Let's take a look at what we need to watch for when it comes to value traps.
The Rain Doesn't Want To Stop Falling...
Here's the problem with buying shares of a stock that is rapidly declining -- it's a lot like trying to catch a falling knife.
Let's put it this way, if Company XYZ was trading at $60 in June, but trades at $35 in September, an investor may think this is a value opportunity. Well, it may be. That said, there may be nothing to stop this stock from going to zero. You need to examine the fundamentals to find the answer.
That's the essence of a value trap. A stock that was formerly beloved or used to be a great company now appears cheap and sucks investors in. The sucking effect on your money is like that of a black hole.
Don't Be Fooled By Price Alone
As we noted earlier, price often times is the deciding factor for an investor's purchase of a particular stock. This can be a mistake because ABC Co. and XYZ Inc. may operate in the same sector, doing the exact same things, while ABC trades at $30 and XYZ trades at $40, but XYZ could actually be the less expensive name. XYZ could be undervalued at $40 while ABC could have black clouds looming and $30 could represent far too rich of a valuation for the stock.

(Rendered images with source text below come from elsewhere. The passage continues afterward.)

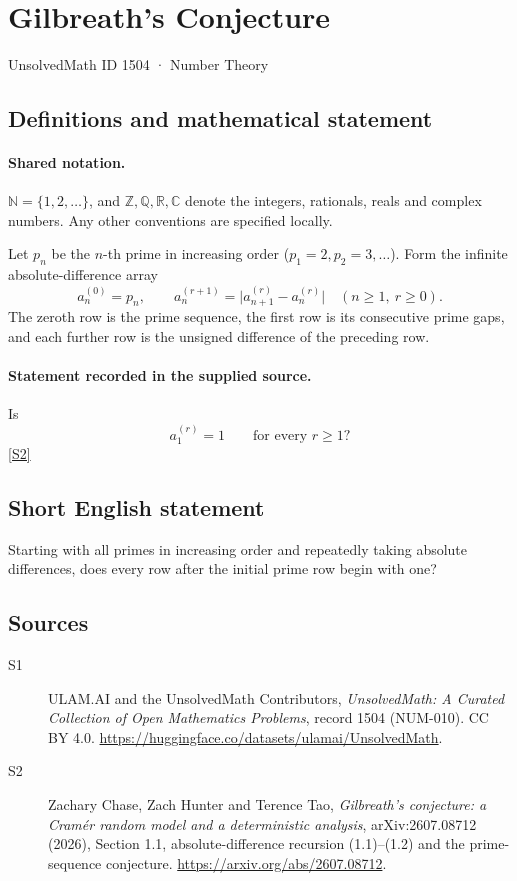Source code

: \documentclass[11pt]{article}
\newcommand{\sref}[2]{\hyperlink{source:#1:#2}{[S#2]}}
\begin{document}
\setcounter{section}{1503}
\section{Gilbreath's Conjecture}\label{1504}
{\small\sffamily UnsolvedMath ID 1504 · Number Theory}
\subsection{Definitions and mathematical statement}

\paragraph{Shared notation.}$\mathbb N=\{1,2,\ldots\}$, and $\mathbb Z,\mathbb Q,\mathbb R,\mathbb C$ denote the integers, rationals, reals and complex numbers. Any other conventions are specified locally.


Let \(p_n\) be the \(n\)-th prime in increasing order
(\(p_1=2,p_2=3,\ldots\)). Form the infinite absolute-difference array
\[
 a_n^{(0)}=p_n,\qquad
 a_n^{(r+1)}=\bigl|a_{n+1}^{(r)}-a_n^{(r)}\bigr|
                  \quad(n\ge1,\ r\ge0).
\]
The zeroth row is the prime sequence, the first row is its consecutive
prime gaps, and each further row is the unsigned difference of the preceding row.
\paragraph{Statement recorded in the supplied source.}
Is
\[
                         a_1^{(r)}=1\qquad\text{for every }r\ge1?
\] \sref{1504}{2}
\subsection{Short English statement}
Starting with all primes in increasing order and repeatedly taking absolute differences, does every row after the initial prime row begin with one?
\subsection{Sources}
\begin{description}
\item[\hypertarget{source:1504:1}{S1}] ULAM.AI and the UnsolvedMath Contributors, \emph{UnsolvedMath: A Curated Collection of Open Mathematics Problems}, record 1504 (NUM-010). CC BY 4.0. \url{https://huggingface.co/datasets/ulamai/UnsolvedMath}.
\item[\hypertarget{source:1504:2}{S2}] Zachary Chase, Zach Hunter and Terence Tao, \emph{Gilbreath's conjecture: a Cram\'er random model and a deterministic analysis}, arXiv:2607.08712 (2026), Section 1.1, absolute-difference recursion (1.1)--(1.2) and the prime-sequence conjecture. \url{https://arxiv.org/abs/2607.08712}.
\end{description}
\label{end:1504}
\end{document}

There are dozens of methods to value a stock, such as free cash flow, trailing earnings, forward earnings, price-to-sales, dividend yield, price-to-book value and on and on. All price represents is a number for the marketplace to put on the stock so buyers and sellers can efficiently do business.The primary difference between a Value stock and a value trap is that the former will eventually turnaround. There is some catalyst, be it in the former of good earnings, new products, insider buying, etc. that compels people to buy the shares. A value trap lacks all of those features. Value traps typically have no good news to speak of and company executives definitely aren't buying the stock. In fact, they're probably dumping it. Value traps also have cash flow problems from high debt or excessive dividend payouts or both. These are the traits to look for so you can avoid a value trap.